Pour en venir à l’ouvrage sus-cité, il traite de la question de l’économie libidinale. Arrivé page 60, j’ai eu envie d’écrire sur le livre. C’est la critique de la théorie des signes qui me pousse à écrire. « Reprenons encore une fois cette affaire des signes, vous n’avez pas compris, vous êtes restés rationalistes, sémiotiques, occidentaux, battons-nous encore, c’est le chemin vers la monnaie libidinale qu’il faut s’ouvrir de force ». p 57.

19 heures 30,

Après la sieste, je décide de changer de cap en allant chercher Les chevaux du diable de Georges Lapassade, que j’avais oublié de citer dans mon article Pour une critique des dispositifs. J’ai entamé la lecture et je me rends compte de l’importance de ce livre dans la pensée et vie de Georges Lapassade. Alors que je suis encore pris dans le débat de vendredi 18 février, lors de la réunion du comité éditorial à Paris 8 en salle A 428, discussion qui a tourné autour de la question de l’analyse interne, je reçois l’appel à contribution que Leonore a apporté manuscrit et qu’elle a réussi à envoyer par l’intermédiaire de François-Xavier. C’est un texte à diffuser. Mais auparavant, je demande à Bernadette de le saisir sur ordinateur, afin que je puisse élaborer un texte-message explicitant notre nouveau dispositif (expression de Georges Lapassade) d’élaboration du numéro des IrrAIductibles sur l’analyse interne qui doit sortir avant le colloque prévu pour le 25 juin.

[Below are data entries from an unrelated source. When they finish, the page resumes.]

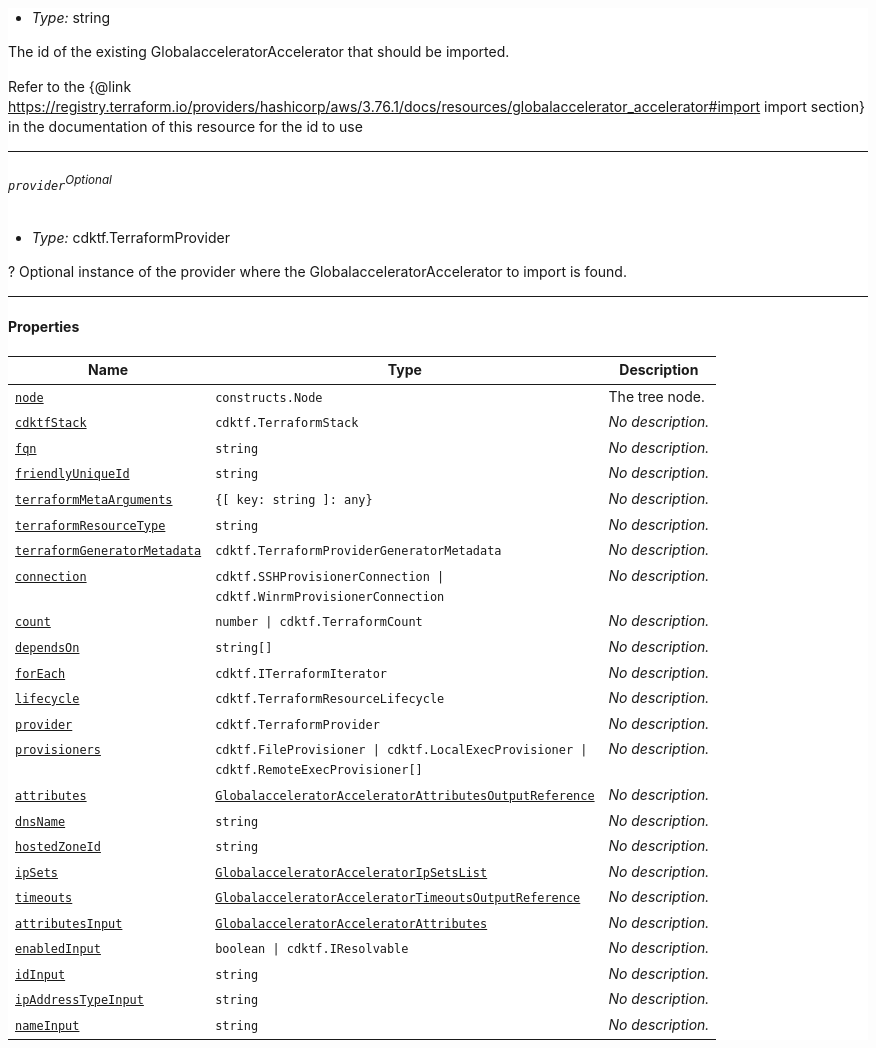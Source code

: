 - *Type:* string

The id of the existing GlobalacceleratorAccelerator that should be imported.

Refer to the {@link https://registry.terraform.io/providers/hashicorp/aws/3.76.1/docs/resources/globalaccelerator_accelerator#import import section} in the documentation of this resource for the id to use

---

###### `provider`<sup>Optional</sup> <a name="provider" id="@cdktf/aws-cdk.globalacceleratorAccelerator.GlobalacceleratorAccelerator.generateConfigForImport.parameter.provider"></a>

- *Type:* cdktf.TerraformProvider

? Optional instance of the provider where the GlobalacceleratorAccelerator to import is found.

---

#### Properties <a name="Properties" id="Properties"></a>

| **Name** | **Type** | **Description** |
| --- | --- | --- |
| <code><a href="#@cdktf/aws-cdk.globalacceleratorAccelerator.GlobalacceleratorAccelerator.property.node">node</a></code> | <code>constructs.Node</code> | The tree node. |
| <code><a href="#@cdktf/aws-cdk.globalacceleratorAccelerator.GlobalacceleratorAccelerator.property.cdktfStack">cdktfStack</a></code> | <code>cdktf.TerraformStack</code> | *No description.* |
| <code><a href="#@cdktf/aws-cdk.globalacceleratorAccelerator.GlobalacceleratorAccelerator.property.fqn">fqn</a></code> | <code>string</code> | *No description.* |
| <code><a href="#@cdktf/aws-cdk.globalacceleratorAccelerator.GlobalacceleratorAccelerator.property.friendlyUniqueId">friendlyUniqueId</a></code> | <code>string</code> | *No description.* |
| <code><a href="#@cdktf/aws-cdk.globalacceleratorAccelerator.GlobalacceleratorAccelerator.property.terraformMetaArguments">terraformMetaArguments</a></code> | <code>{[ key: string ]: any}</code> | *No description.* |
| <code><a href="#@cdktf/aws-cdk.globalacceleratorAccelerator.GlobalacceleratorAccelerator.property.terraformResourceType">terraformResourceType</a></code> | <code>string</code> | *No description.* |
| <code><a href="#@cdktf/aws-cdk.globalacceleratorAccelerator.GlobalacceleratorAccelerator.property.terraformGeneratorMetadata">terraformGeneratorMetadata</a></code> | <code>cdktf.TerraformProviderGeneratorMetadata</code> | *No description.* |
| <code><a href="#@cdktf/aws-cdk.globalacceleratorAccelerator.GlobalacceleratorAccelerator.property.connection">connection</a></code> | <code>cdktf.SSHProvisionerConnection \| cdktf.WinrmProvisionerConnection</code> | *No description.* |
| <code><a href="#@cdktf/aws-cdk.globalacceleratorAccelerator.GlobalacceleratorAccelerator.property.count">count</a></code> | <code>number \| cdktf.TerraformCount</code> | *No description.* |
| <code><a href="#@cdktf/aws-cdk.globalacceleratorAccelerator.GlobalacceleratorAccelerator.property.dependsOn">dependsOn</a></code> | <code>string[]</code> | *No description.* |
| <code><a href="#@cdktf/aws-cdk.globalacceleratorAccelerator.GlobalacceleratorAccelerator.property.forEach">forEach</a></code> | <code>cdktf.ITerraformIterator</code> | *No description.* |
| <code><a href="#@cdktf/aws-cdk.globalacceleratorAccelerator.GlobalacceleratorAccelerator.property.lifecycle">lifecycle</a></code> | <code>cdktf.TerraformResourceLifecycle</code> | *No description.* |
| <code><a href="#@cdktf/aws-cdk.globalacceleratorAccelerator.GlobalacceleratorAccelerator.property.provider">provider</a></code> | <code>cdktf.TerraformProvider</code> | *No description.* |
| <code><a href="#@cdktf/aws-cdk.globalacceleratorAccelerator.GlobalacceleratorAccelerator.property.provisioners">provisioners</a></code> | <code>cdktf.FileProvisioner \| cdktf.LocalExecProvisioner \| cdktf.RemoteExecProvisioner[]</code> | *No description.* |
| <code><a href="#@cdktf/aws-cdk.globalacceleratorAccelerator.GlobalacceleratorAccelerator.property.attributes">attributes</a></code> | <code><a href="#@cdktf/aws-cdk.globalacceleratorAccelerator.GlobalacceleratorAcceleratorAttributesOutputReference">GlobalacceleratorAcceleratorAttributesOutputReference</a></code> | *No description.* |
| <code><a href="#@cdktf/aws-cdk.globalacceleratorAccelerator.GlobalacceleratorAccelerator.property.dnsName">dnsName</a></code> | <code>string</code> | *No description.* |
| <code><a href="#@cdktf/aws-cdk.globalacceleratorAccelerator.GlobalacceleratorAccelerator.property.hostedZoneId">hostedZoneId</a></code> | <code>string</code> | *No description.* |
| <code><a href="#@cdktf/aws-cdk.globalacceleratorAccelerator.GlobalacceleratorAccelerator.property.ipSets">ipSets</a></code> | <code><a href="#@cdktf/aws-cdk.globalacceleratorAccelerator.GlobalacceleratorAcceleratorIpSetsList">GlobalacceleratorAcceleratorIpSetsList</a></code> | *No description.* |
| <code><a href="#@cdktf/aws-cdk.globalacceleratorAccelerator.GlobalacceleratorAccelerator.property.timeouts">timeouts</a></code> | <code><a href="#@cdktf/aws-cdk.globalacceleratorAccelerator.GlobalacceleratorAcceleratorTimeoutsOutputReference">GlobalacceleratorAcceleratorTimeoutsOutputReference</a></code> | *No description.* |
| <code><a href="#@cdktf/aws-cdk.globalacceleratorAccelerator.GlobalacceleratorAccelerator.property.attributesInput">attributesInput</a></code> | <code><a href="#@cdktf/aws-cdk.globalacceleratorAccelerator.GlobalacceleratorAcceleratorAttributes">GlobalacceleratorAcceleratorAttributes</a></code> | *No description.* |
| <code><a href="#@cdktf/aws-cdk.globalacceleratorAccelerator.GlobalacceleratorAccelerator.property.enabledInput">enabledInput</a></code> | <code>boolean \| cdktf.IResolvable</code> | *No description.* |
| <code><a href="#@cdktf/aws-cdk.globalacceleratorAccelerator.GlobalacceleratorAccelerator.property.idInput">idInput</a></code> | <code>string</code> | *No description.* |
| <code><a href="#@cdktf/aws-cdk.globalacceleratorAccelerator.GlobalacceleratorAccelerator.property.ipAddressTypeInput">ipAddressTypeInput</a></code> | <code>string</code> | *No description.* |
| <code><a href="#@cdktf/aws-cdk.globalacceleratorAccelerator.GlobalacceleratorAccelerator.property.nameInput">nameInput</a></code> | <code>string</code> | *No description.* |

J’ai diffusé hier l’annonce du passage de Georges Lapassade sur France-Culture ce soir à 20 heures 30. Cela fait beaucoup de choses qui arrivent en même temps. Ainsi, je reporte la lecture de Jean-François Lyotard et je m’engage dans la lecture de Les chevaux du diable sans oublier que je dois rendre compte de cette lecture.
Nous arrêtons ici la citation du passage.